> EXERCISE OBJECTIVE
Whenever a line in the entries below contains the string "cloudpickle", copy that line.
--- EXERCISE INPUTS Enclosed Below ---
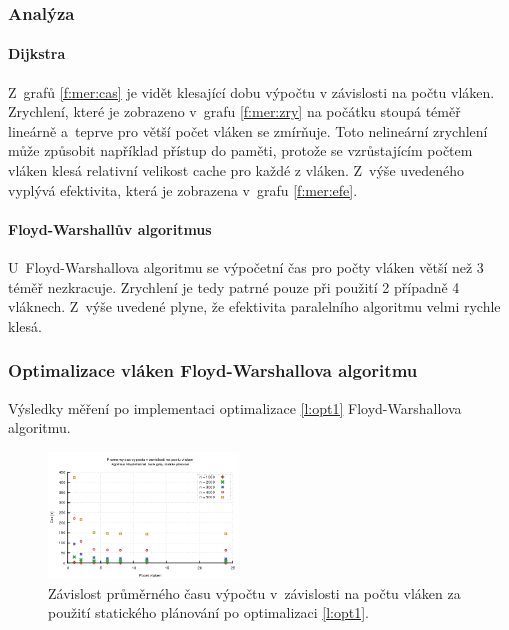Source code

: \subsubsection{Analýza}
\paragraph{Dijkstra}
Z~grafů \ref{f:mer:cas} je vidět klesající dobu výpočtu v závislosti na počtu vláken.
Zrychlení, které je zobrazeno v~grafu \ref{f:mer:zry} na počátku stoupá téměř lineárně a~teprve pro větší počet vláken 
se zmírňuje. Toto nelineární zrychlení může způsobit například přístup do paměti, protože se vzrůstajícím počtem vláken klesá 
relativní velikost cache pro každé z vláken.
Z~výše uvedeného vyplývá efektivita, která je zobrazena v~grafu \ref{f:mer:efe}.

\paragraph{Floyd-Warshallův algoritmus}
U~Floyd-Warshallova algoritmu se výpočetní čas pro počty vláken větší než 3 téměř nezkracuje. 
Zrychlení je tedy patrné pouze při použití 2 případně 4 vláknech. Z~výše uvedené plyne, že efektivita paralelního algoritmu velmi rychle klesá.

\subsubsection{Optimalizace vláken Floyd-Warshallova algoritmu} \label{l:mer:opt1}
Výsledky měření po implementaci optimalizace \ref{l:opt1} Floyd-Warshallova algoritmu.

\begin{figure}
    \centering
    \includegraphics[width=0.45\textwidth]{../grafy/02_openMP/02-01-Floyd_cas_v2}
    \caption{Závislost průměrného času výpočtu v~závislosti na počtu vláken za použití statického plánování po optimalizaci \ref{l:opt1}.}
    \label{f:mer:cas:opt1}
\end{figure}

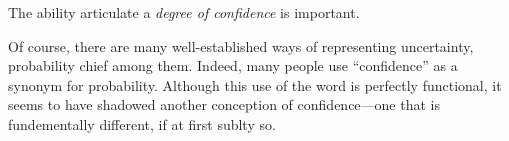 \def\stmt{$A$}


The ability articulate
a \emph{degree of confidence}
is important.

Of course, there are many well-established ways of representing uncertainty,
	probability chief among them.
Indeed, many people use ``confidence'' as a synonym for probability.
Although this use of the word is perfectly functional, it seems to have shadowed another conception of confidence---one that is fundementally different, if at first sublty so.






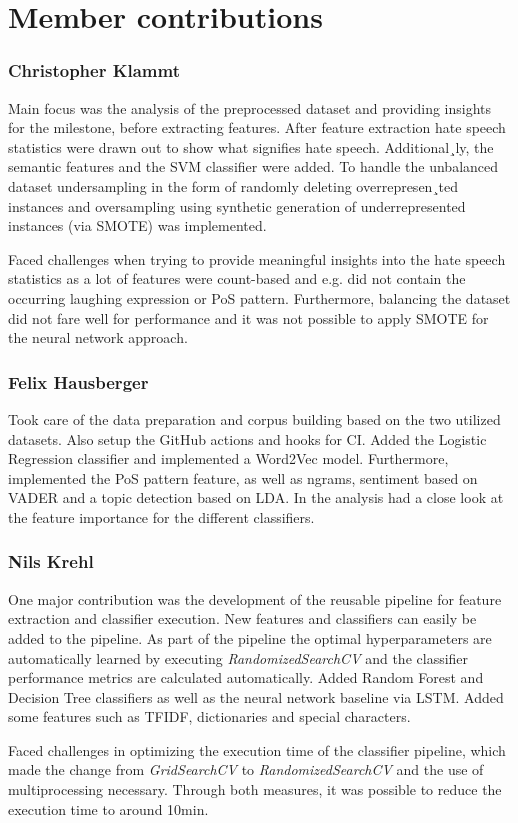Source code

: \section*{Member contributions}

\subsubsection*{Christopher Klammt}

Main focus was the analysis of the preprocessed dataset and providing insights for the milestone, before extracting features. After feature extraction hate speech statistics were drawn out to show what signifies hate speech. Ad\-di\-tio\-nal\-¸ly, the semantic features and the SVM classifier were added. To handle the unbalanced dataset undersampling in the form of randomly deleting over\-re\-pre\-sen\-¸ted instances and oversampling using synthetic generation of underrepresented instances (via SMOTE) was implemented.

Faced challenges when trying to provide meaningful insights into the hate speech statistics as a lot of features were count-based and e.g. did not contain the occurring laughing expression or PoS pattern. Furthermore, balancing the dataset did not fare well for performance and it was not possible to apply SMOTE for the neural network approach.

\subsubsection*{Felix Hausberger}

Took care of the data preparation and corpus building based on the two utilized datasets. Also setup the GitHub actions and hooks for CI. Added the Logistic Regression classifier and implemented a Word2Vec model. Furthermore, implemented the PoS pattern feature, as well as ngrams, sentiment based on VADER and a topic detection based on LDA. In the analysis had a close look at the feature importance for the different classifiers.


\subsubsection*{Nils Krehl}

One major contribution was the development of the reusable pipeline for feature extraction and classifier execution. New features and classifiers can easily be added to the pipeline. As part of the pipeline the optimal hy\-per\-pa\-ra\-me\-ters are automatically learned by executing \textit{RandomizedSearchCV} and the classifier performance metrics are calculated automatically. Added Random Forest and Decision Tree classifiers as well as the neural network baseline via LSTM. Added some features such as TFIDF, dictionaries and special characters.

Faced challenges in optimizing the execution time of the classifier pipeline, which made the change from \textit{GridSearchCV} to \textit{RandomizedSearchCV} and the use of multiprocessing necessary. Through both measures, it was possible to reduce the execution time to around 10min. 
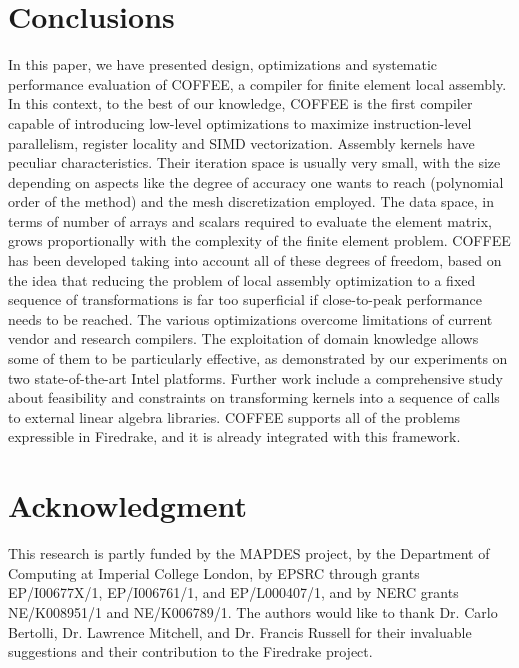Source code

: \documentclass[conference]{IEEEtran}
\begin{document}
\section{Conclusions}
\label{sec:conclusions}

In this paper, we have presented design, optimizations and systematic performance evaluation of COFFEE, a compiler for finite element local assembly. In this context, to the best of our knowledge, COFFEE is the first compiler capable of introducing low-level optimizations to maximize instruction-level parallelism, register locality and SIMD vectorization. Assembly kernels have peculiar characteristics. Their iteration space is usually very small, with the size depending on aspects like the degree of accuracy one wants to reach (polynomial order of the method) and the mesh discretization employed. The data space, in terms of number of arrays and scalars required to evaluate the element matrix, grows proportionally with the complexity of the finite element problem. COFFEE has been developed taking into account all of these degrees of freedom, based on the idea that reducing the problem of local assembly optimization to a fixed sequence of transformations is far too superficial if close-to-peak performance needs to be reached. The various optimizations overcome limitations of current vendor and research compilers. The exploitation of domain knowledge allows some of them to be particularly effective, as demonstrated by our experiments on two state-of-the-art Intel platforms. Further work include a comprehensive study about feasibility and constraints on transforming kernels into a sequence of calls to external linear algebra libraries. COFFEE supports all of the problems expressible in Firedrake, and it is already integrated with this framework.



\section*{Acknowledgment}

This research is partly funded by the MAPDES project, by the Department of Computing at Imperial College London, by EPSRC through grants EP/I00677X/1, EP/I006761/1, and EP/L000407/1, and by NERC grants NE/K008951/1 and NE/K006789/1. The authors would like to thank Dr. Carlo Bertolli, Dr. Lawrence Mitchell, and Dr. Francis Russell for their invaluable suggestions and their contribution to the Firedrake project.






\end{document}
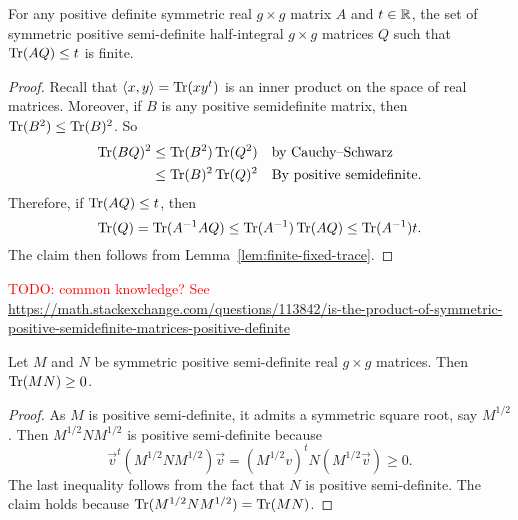 \documentclass{amsart}
\begin{document}
\begin{lemma}\label{lem:bound-trace-finite}
  For any positive definite symmetric real $g \times g$ matrix $A$ and $t \in \mathbb{R}$, the set of symmetric positive semi-definite half-integral $g \times g$ matrices $Q$ such that $\operatorname{Tr}(AQ) \leq t$ is finite.
\end{lemma}
\begin{proof}
  Recall that $\langle x,y \rangle = \operatorname{Tr}(xy^t)$ is an inner product on the space of real matrices. Moreover, if $B$ is any positive semidefinite matrix, then $\operatorname{Tr}(B^2) \leq \operatorname{Tr}(B)^2$. So
  \begin{align*}
    \operatorname{Tr}(BQ)^2 &\leq \operatorname{Tr}(B^2)\operatorname{Tr}(Q^2)
    &&\text{by Cauchy–Schwarz}
    \\
    &\leq \operatorname{Tr}(B)^2\operatorname{Tr}(Q)^2
    &&\text{By positive semidefinite.}
  \end{align*}
  Therefore, if $\operatorname{Tr}(AQ) \leq t$, then
  \[
    \operatorname{Tr}(Q) = \operatorname{Tr}(A^{-1}AQ) \leq \operatorname{Tr}(A^{-1})\operatorname{Tr}(AQ) \leq \operatorname{Tr}(A^{-1})t.
  \]
  The claim then follows from Lemma~\ref{lem:finite-fixed-trace}.
\end{proof}

\textcolor{red}{TODO: common knowledge? See \url{https://math.stackexchange.com/questions/113842/is-the-product-of-symmetric-positive-semidefinite-matrices-positive-definite}}

\begin{lemma}\label{lem:non-neg-tr}
  Let $M$ and $N$ be symmetric positive semi-definite real $g \times g$ matrices. Then $\operatorname{Tr}(MN) \geq 0$.
\end{lemma}
\begin{proof}
  As $M$ is positive semi-definite, it admits a symmetric square root, say $M^{1/2}$. Then $M^{1/2}NM^{1/2}$ is positive semi-definite because
  \[
    \vec{v}^t(M^{1/2}NM^{1/2})\vec{v}
    =
    (M^{1/2}v)^t N (M^{1/2}\vec{v})
    \geq 0.
  \]
  The last inequality follows from the fact that $N$ is positive semi-definite. The claim holds because $\operatorname{Tr}(M^{1/2}NM^{1/2}) = \operatorname{Tr}(MN)$.
\end{proof}
\end{document}
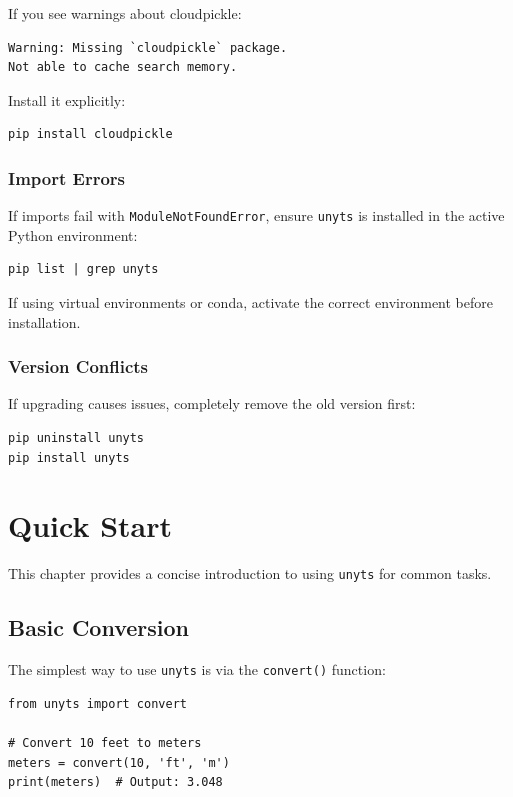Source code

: \documentclass[11pt,a4paper]{report}
\begin{document}
If you see warnings about cloudpickle:
\begin{lstlisting}[style=bashstyle]
Warning: Missing `cloudpickle` package. 
Not able to cache search memory.
\end{lstlisting}

Install it explicitly:
\begin{lstlisting}[style=bashstyle]
pip install cloudpickle
\end{lstlisting}

\subsection{Import Errors}

If imports fail with \texttt{ModuleNotFoundError}, ensure \texttt{unyts} is installed in the active Python environment:
\begin{lstlisting}[style=bashstyle]
pip list | grep unyts
\end{lstlisting}

If using virtual environments or conda, activate the correct environment before installation.

\subsection{Version Conflicts}

If upgrading causes issues, completely remove the old version first:
\begin{lstlisting}[style=bashstyle]
pip uninstall unyts
pip install unyts
\end{lstlisting}


\chapter{Quick Start}

This chapter provides a concise introduction to using \texttt{unyts} for common tasks.

\section{Basic Conversion}

The simplest way to use \texttt{unyts} is via the \texttt{convert()} function:

\begin{lstlisting}[style=pythonstyle]
from unyts import convert

# Convert 10 feet to meters
meters = convert(10, 'ft', 'm')
print(meters)  # Output: 3.048
\end{lstlisting}
\end{document}
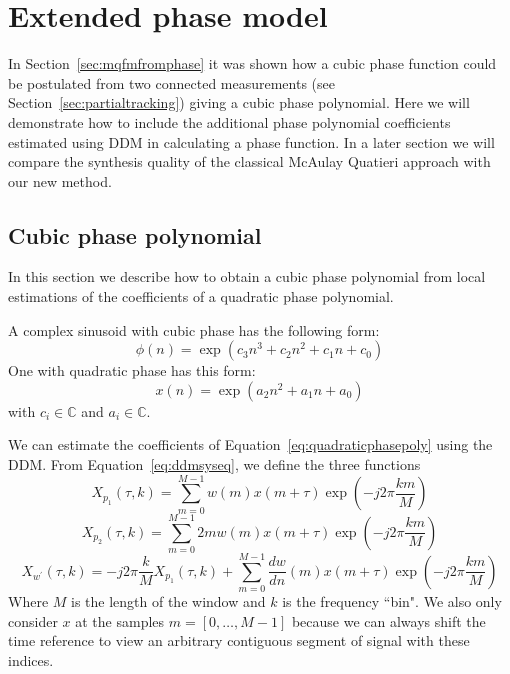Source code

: \chapter{Extended phase model}

In Section~\ref{sec:mqfmfromphase} it was shown how a cubic phase function could
be postulated from two connected measurements (see
Section~\ref{sec:partialtracking}) giving a cubic phase polynomial. Here we will
demonstrate how to include the additional phase polynomial coefficients
estimated using DDM in calculating a phase function. In a later section we will
compare the synthesis quality of the classical McAulay \textendash Quatieri
approach with our new method.

\section{Cubic phase polynomial\label{sec:cubicphasepoly} }

In this section we describe how to obtain a cubic phase polynomial from
local estimations of the coefficients of a quadratic phase polynomial.

A complex sinusoid with cubic phase has the following form:
\begin{equation}
    \label{eq:cubicphasepoly}
    \phi(n) = \exp \left(c_3 n^{3} + c_2 n^{2} + c_1 n + c_0 \right)
\end{equation}
One with quadratic phase has this form:
\begin{equation}
    \label{eq:quadraticphasepoly}
    x(n) = \exp \left(a_2 n^{2} + a_1 n + a_0 \right)
\end{equation}
with $c_{i} \in \mathbb{C}$ and $a_{i} \in \mathbb{C}$.

We can estimate the coefficients of Equation~\ref{eq:quadraticphasepoly} using the DDM. From
Equation~\ref{eq:ddmsyseq}, we define the three functions
\begin{equation}
    X_{p_{1}} \left( \tau, k \right)
    =
    \sum_{m=0}^{M-1} w(m) x(m + \tau) \exp(-j 2 \pi \frac{k m}{M})
\end{equation}
\begin{equation}
    X_{p_{2}} \left( \tau, k \right)
    =
    \sum_{m=0}^{M-1} 2 m w(m) x(m + \tau) \exp(-j 2 \pi \frac{k m}{M})
\end{equation}
\begin{equation}
    X_{w^{\prime}} \left( \tau, k \right)
    =
    -j 2 \pi \frac{k}{M} X_{p_{1}} \left( \tau , k \right) + 
    \sum_{m=0}^{M-1} \frac{dw}{dn}(m) x(m + \tau) \exp(-j 2 \pi \frac{k m}{M})
\end{equation}
Where $M$ is the length of the window and $k$ is the frequency ``bin". We also
only consider $x$ at the samples $m = [0, \dotsc, M-1]$ because we can always
shift the time reference to view an arbitrary contiguous segment of signal with
these indices.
--- End of Enclosed EXERCISE INPUTS ---
> OUTPUT FOR THIS EXERCISE
If you see warnings about cloudpickle:
Warning: Missing `cloudpickle` package. 
pip install cloudpickle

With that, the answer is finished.